→ TASK DIRECTIONS: Scan the data below and copy each line where "Security" occurs.

:: TASK DATA ::

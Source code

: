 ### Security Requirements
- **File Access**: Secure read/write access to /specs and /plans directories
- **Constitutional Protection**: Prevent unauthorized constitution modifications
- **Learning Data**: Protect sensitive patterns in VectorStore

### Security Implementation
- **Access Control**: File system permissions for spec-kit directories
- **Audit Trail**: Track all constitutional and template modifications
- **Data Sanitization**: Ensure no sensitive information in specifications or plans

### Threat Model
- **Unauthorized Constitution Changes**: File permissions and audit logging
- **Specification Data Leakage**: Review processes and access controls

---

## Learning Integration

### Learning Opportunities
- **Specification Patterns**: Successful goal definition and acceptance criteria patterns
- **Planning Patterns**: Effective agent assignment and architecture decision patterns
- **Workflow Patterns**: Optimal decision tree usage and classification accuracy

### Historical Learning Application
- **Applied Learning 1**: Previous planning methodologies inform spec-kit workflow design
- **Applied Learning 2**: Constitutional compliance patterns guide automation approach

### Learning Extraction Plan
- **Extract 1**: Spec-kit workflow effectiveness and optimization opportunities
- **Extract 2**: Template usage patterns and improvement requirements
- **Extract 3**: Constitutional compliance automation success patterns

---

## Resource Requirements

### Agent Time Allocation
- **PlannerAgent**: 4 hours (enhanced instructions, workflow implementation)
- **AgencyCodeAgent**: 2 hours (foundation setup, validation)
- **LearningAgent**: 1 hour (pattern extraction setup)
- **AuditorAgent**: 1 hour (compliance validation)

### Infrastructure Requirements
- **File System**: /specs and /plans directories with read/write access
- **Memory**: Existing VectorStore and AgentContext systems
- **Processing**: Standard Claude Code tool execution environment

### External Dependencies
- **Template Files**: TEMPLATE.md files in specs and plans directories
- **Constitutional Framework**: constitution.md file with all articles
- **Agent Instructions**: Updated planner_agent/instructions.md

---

:::

→ WRITTEN RESPONSE:
: ### Security Requirements
### Security Implementation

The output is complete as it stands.